Records from a data source:
--------------------
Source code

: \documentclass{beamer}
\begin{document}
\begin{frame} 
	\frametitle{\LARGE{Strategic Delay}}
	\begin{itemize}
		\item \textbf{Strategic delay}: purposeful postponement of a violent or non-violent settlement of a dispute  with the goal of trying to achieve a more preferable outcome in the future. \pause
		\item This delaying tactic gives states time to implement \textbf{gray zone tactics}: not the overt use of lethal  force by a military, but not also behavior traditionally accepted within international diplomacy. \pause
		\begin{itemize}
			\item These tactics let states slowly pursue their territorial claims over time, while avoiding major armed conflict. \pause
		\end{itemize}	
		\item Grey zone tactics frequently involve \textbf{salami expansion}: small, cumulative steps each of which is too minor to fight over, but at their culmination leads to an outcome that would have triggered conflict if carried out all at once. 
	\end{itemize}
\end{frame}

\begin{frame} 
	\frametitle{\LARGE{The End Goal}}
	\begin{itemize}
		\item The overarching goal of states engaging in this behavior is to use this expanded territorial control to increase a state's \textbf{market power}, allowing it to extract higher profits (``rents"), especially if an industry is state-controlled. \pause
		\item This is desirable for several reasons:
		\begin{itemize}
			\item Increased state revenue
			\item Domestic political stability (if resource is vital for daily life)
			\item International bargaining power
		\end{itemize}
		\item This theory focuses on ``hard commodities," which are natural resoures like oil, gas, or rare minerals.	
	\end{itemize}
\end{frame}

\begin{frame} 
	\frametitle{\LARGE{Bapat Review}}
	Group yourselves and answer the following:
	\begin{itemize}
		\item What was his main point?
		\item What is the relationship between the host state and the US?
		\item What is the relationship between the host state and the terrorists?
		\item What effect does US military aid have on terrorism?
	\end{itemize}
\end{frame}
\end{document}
--------------------
Exercise instructions
Scan the records above for the string "relationship", then select every line that holds it.

Solved exercise
		\item What is the relationship between the host state and the US?
		\item What is the relationship between the host state and the terrorists?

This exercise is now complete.